_Extracted entries_
======
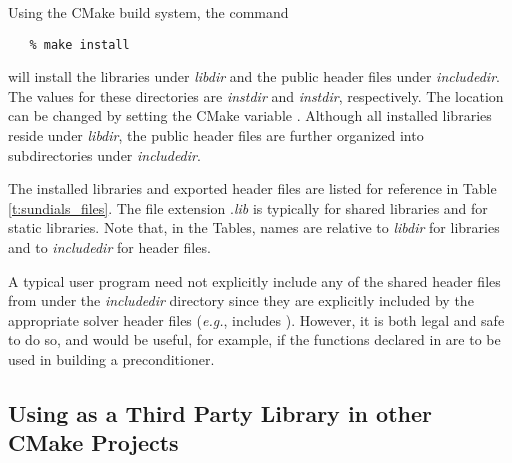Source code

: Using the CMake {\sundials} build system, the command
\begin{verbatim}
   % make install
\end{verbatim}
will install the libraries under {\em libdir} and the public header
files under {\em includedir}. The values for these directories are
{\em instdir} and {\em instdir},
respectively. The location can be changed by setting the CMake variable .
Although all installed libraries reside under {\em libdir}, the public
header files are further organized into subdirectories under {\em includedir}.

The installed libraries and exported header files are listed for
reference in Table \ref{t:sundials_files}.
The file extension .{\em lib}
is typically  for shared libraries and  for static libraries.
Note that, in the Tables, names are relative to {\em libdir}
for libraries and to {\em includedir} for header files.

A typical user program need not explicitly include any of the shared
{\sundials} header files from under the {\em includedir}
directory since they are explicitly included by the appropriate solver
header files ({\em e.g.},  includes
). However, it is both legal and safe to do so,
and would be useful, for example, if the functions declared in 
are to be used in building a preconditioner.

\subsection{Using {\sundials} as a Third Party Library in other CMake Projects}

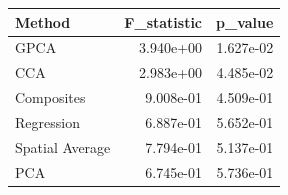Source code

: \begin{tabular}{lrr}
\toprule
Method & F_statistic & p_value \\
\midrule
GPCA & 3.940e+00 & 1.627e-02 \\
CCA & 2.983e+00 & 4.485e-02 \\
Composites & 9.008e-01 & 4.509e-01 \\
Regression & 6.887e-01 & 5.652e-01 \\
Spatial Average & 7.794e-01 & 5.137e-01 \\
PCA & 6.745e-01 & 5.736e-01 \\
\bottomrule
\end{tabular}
======
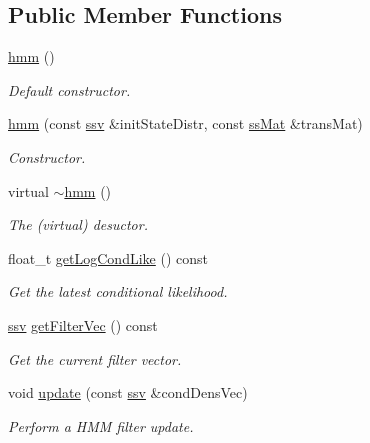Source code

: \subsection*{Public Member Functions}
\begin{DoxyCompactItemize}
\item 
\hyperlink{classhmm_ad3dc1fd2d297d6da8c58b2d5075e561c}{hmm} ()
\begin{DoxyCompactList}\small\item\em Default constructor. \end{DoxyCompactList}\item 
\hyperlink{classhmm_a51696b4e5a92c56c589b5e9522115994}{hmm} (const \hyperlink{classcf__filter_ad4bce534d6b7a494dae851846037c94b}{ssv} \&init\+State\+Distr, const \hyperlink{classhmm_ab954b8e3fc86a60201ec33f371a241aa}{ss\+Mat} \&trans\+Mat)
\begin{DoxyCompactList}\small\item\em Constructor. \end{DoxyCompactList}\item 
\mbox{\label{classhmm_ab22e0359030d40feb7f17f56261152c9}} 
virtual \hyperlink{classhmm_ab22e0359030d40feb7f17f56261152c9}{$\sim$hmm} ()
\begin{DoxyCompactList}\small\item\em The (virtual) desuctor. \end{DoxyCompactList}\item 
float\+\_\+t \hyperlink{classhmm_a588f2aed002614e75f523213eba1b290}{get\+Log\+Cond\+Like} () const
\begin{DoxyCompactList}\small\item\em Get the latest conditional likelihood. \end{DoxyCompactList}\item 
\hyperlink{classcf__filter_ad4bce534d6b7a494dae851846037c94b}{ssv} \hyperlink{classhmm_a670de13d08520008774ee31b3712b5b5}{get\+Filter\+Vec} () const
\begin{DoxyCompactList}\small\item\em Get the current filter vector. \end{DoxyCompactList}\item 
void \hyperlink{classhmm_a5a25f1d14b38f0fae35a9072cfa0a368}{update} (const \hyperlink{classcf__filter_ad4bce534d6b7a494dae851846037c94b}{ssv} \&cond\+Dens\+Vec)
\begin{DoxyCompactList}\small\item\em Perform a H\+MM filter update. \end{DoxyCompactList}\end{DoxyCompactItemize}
======
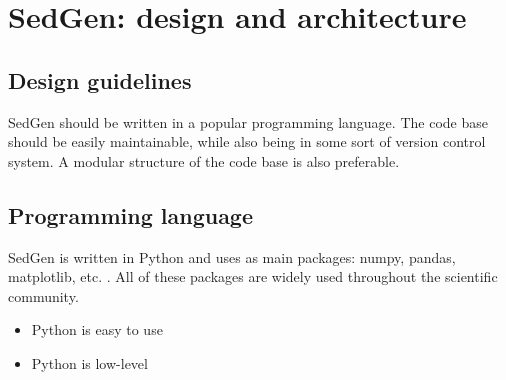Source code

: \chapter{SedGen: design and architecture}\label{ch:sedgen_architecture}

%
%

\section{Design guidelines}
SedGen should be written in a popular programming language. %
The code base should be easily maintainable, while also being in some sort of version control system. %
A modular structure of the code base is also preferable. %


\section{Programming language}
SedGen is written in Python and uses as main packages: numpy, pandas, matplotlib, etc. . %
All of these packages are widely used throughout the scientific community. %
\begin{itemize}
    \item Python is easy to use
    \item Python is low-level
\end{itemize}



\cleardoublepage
======
_Aim of the task_
In the listing, find each line with the string "base" and copy it.

_Expected answer_
The code base should be easily maintainable, while also being in some sort of version control system. %
A modular structure of the code base is also preferable. %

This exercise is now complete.